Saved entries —
○ ○ ○ ○ ○
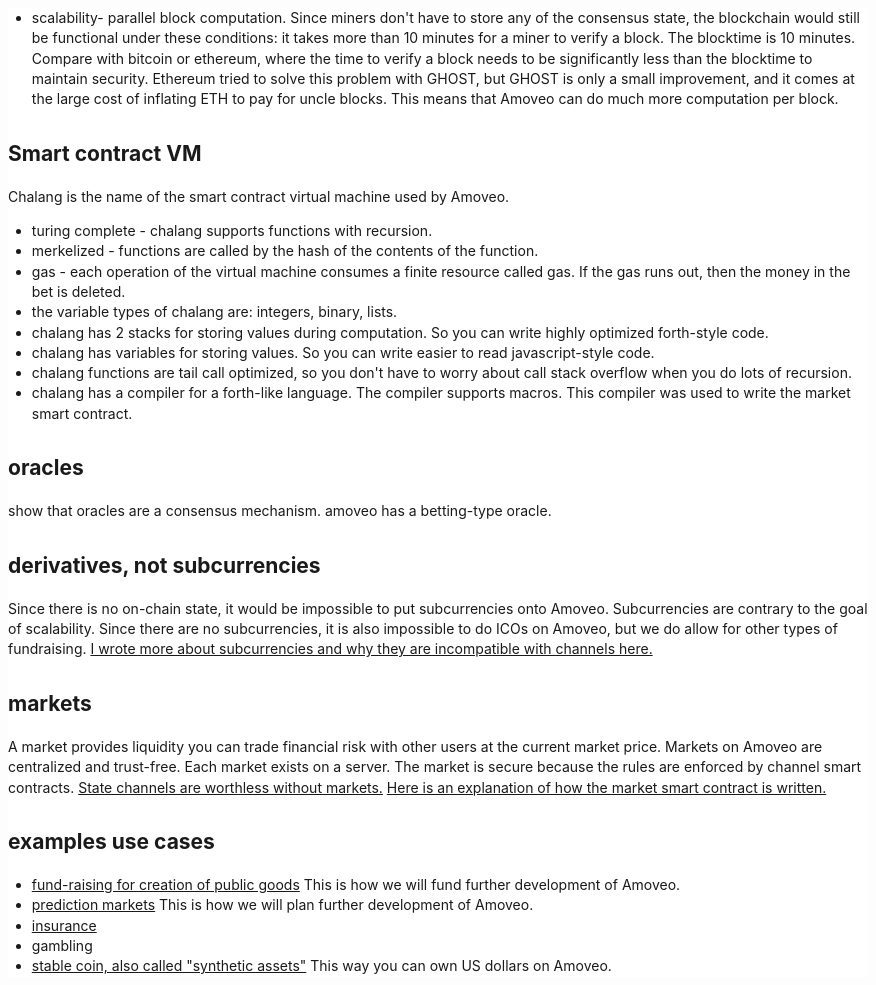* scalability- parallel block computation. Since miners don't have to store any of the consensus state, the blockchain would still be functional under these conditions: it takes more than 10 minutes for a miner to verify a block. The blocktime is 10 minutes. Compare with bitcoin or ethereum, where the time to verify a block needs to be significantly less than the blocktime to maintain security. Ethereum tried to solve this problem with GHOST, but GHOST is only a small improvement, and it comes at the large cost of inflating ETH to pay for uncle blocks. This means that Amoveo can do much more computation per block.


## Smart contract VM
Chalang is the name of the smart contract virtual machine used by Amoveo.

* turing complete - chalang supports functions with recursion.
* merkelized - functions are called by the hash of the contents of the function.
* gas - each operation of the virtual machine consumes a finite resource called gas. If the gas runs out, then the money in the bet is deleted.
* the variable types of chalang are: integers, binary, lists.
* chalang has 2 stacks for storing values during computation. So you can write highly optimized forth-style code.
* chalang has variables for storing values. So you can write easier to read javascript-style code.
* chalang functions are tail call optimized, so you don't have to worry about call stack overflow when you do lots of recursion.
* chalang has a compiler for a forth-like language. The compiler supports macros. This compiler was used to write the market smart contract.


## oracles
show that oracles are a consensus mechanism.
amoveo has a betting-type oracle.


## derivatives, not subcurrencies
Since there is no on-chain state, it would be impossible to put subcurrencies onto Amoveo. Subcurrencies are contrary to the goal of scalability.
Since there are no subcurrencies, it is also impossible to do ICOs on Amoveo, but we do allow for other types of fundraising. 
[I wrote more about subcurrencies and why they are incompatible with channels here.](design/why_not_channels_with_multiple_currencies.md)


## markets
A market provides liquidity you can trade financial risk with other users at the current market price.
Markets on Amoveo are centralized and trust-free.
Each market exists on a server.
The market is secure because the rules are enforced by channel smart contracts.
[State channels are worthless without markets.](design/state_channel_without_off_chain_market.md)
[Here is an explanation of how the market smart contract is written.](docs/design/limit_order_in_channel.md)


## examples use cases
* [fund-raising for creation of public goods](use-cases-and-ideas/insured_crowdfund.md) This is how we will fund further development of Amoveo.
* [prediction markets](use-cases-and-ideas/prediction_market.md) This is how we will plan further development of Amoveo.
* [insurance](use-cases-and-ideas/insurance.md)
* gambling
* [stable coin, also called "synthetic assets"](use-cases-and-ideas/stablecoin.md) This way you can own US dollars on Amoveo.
○ ○ ○ ○ ○
GOAL OF THE EXERCISE — Copy the lines above exactly, beginning at the line that has "Chalang is the" and stopping after the line that has "Since there is", and omit the rest.

RESULT —
Chalang is the name of the smart contract virtual machine used by Amoveo.

* turing complete - chalang supports functions with recursion.
* merkelized - functions are called by the hash of the contents of the function.
* gas - each operation of the virtual machine consumes a finite resource called gas. If the gas runs out, then the money in the bet is deleted.
* the variable types of chalang are: integers, binary, lists.
* chalang has 2 stacks for storing values during computation. So you can write highly optimized forth-style code.
* chalang has variables for storing values. So you can write easier to read javascript-style code.
* chalang functions are tail call optimized, so you don't have to worry about call stack overflow when you do lots of recursion.
* chalang has a compiler for a forth-like language. The compiler supports macros. This compiler was used to write the market smart contract.


## oracles
show that oracles are a consensus mechanism.
amoveo has a betting-type oracle.


## derivatives, not subcurrencies
Since there is no on-chain state, it would be impossible to put subcurrencies onto Amoveo. Subcurrencies are contrary to the goal of scalability.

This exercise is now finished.